Try it: List each line of the data that holds the word "begin".

--- Data provided Enclosed Below ---

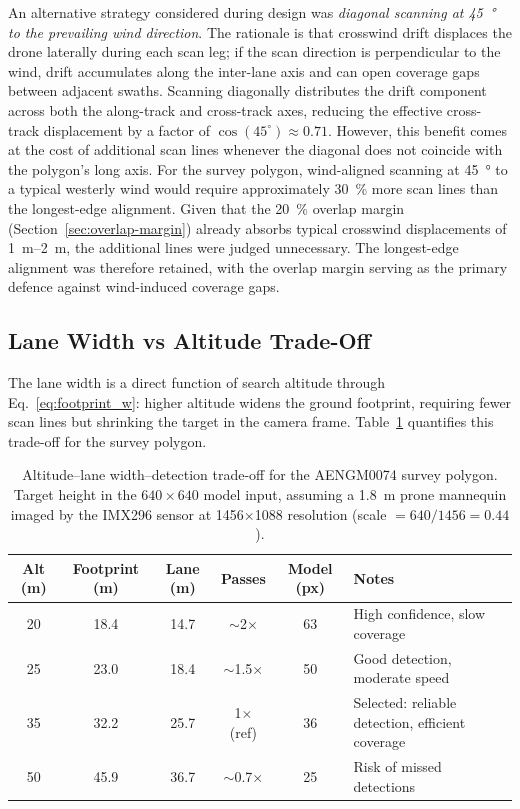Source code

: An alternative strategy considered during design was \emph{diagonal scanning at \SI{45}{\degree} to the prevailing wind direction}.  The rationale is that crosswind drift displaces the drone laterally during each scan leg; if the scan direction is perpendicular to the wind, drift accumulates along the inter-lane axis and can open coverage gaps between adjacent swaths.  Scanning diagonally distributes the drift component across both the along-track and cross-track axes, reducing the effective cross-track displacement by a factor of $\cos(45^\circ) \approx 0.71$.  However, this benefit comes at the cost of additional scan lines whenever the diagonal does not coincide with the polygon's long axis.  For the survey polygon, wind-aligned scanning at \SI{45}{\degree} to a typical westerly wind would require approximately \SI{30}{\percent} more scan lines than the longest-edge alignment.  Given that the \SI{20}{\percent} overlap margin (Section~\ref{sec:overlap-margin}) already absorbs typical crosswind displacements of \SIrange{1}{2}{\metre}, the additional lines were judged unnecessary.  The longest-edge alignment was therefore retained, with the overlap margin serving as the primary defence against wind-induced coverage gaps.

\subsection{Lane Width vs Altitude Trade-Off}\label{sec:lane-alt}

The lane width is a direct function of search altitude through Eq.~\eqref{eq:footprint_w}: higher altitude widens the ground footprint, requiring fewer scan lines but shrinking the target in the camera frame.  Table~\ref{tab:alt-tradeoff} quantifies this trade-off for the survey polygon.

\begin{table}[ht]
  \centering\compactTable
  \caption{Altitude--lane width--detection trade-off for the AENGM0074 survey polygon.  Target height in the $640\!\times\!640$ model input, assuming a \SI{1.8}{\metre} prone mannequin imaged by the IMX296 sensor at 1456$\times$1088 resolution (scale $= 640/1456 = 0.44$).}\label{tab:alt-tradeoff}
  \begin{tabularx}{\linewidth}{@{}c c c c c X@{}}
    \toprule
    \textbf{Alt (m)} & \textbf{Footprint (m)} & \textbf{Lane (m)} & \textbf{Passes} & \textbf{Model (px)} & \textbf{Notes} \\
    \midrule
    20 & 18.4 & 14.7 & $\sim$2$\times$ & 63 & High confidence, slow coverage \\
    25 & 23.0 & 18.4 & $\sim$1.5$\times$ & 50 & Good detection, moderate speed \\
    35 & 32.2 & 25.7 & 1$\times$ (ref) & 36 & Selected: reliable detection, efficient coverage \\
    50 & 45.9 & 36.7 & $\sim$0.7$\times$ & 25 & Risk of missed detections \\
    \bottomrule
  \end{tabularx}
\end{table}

--- End of Enclosed Data provided ---
--- Data provided Enclosed Below ---

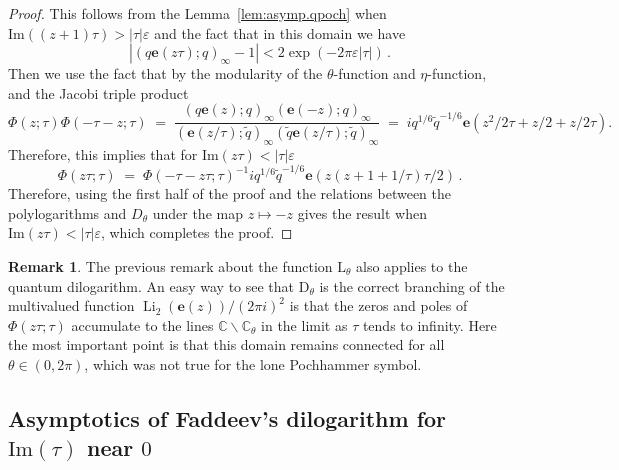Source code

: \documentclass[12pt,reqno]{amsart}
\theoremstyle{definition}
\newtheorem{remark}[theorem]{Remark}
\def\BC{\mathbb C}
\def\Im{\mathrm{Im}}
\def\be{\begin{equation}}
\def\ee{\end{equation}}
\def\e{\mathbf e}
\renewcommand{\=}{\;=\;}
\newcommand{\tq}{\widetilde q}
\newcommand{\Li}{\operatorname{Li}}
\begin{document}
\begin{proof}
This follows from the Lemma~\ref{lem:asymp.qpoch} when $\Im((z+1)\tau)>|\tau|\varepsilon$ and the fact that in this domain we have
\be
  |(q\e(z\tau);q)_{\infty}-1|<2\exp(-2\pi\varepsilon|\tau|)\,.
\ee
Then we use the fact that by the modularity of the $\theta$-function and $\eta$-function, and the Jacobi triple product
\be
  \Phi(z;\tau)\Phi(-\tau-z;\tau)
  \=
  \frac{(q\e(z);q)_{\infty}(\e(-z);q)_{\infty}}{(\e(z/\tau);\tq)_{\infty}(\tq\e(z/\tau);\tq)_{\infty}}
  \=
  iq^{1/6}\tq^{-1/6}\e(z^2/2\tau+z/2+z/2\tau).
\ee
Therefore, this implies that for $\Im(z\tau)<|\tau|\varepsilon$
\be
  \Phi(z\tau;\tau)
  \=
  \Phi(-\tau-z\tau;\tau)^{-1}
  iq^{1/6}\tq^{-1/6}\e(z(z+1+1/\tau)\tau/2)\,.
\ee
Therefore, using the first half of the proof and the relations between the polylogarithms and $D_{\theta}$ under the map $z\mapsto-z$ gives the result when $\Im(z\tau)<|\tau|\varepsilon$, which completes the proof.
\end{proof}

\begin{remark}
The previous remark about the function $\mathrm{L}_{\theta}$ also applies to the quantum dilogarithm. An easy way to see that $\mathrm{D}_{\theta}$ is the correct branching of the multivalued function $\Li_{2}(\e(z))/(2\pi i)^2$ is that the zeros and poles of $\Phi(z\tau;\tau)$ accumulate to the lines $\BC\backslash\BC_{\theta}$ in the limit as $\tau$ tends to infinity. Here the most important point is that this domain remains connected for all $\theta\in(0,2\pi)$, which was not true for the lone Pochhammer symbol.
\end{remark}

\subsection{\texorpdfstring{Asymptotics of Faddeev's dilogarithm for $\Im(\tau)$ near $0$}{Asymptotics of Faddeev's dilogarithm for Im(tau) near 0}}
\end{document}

--- End of Enclosed Data provided ---

Final answer:
\begin{table}[ht]
  \begin{tabularx}{\linewidth}{@{}c c c c c X@{}}
\def\be{\begin{equation}}
\begin{document}
\begin{proof}
\begin{remark}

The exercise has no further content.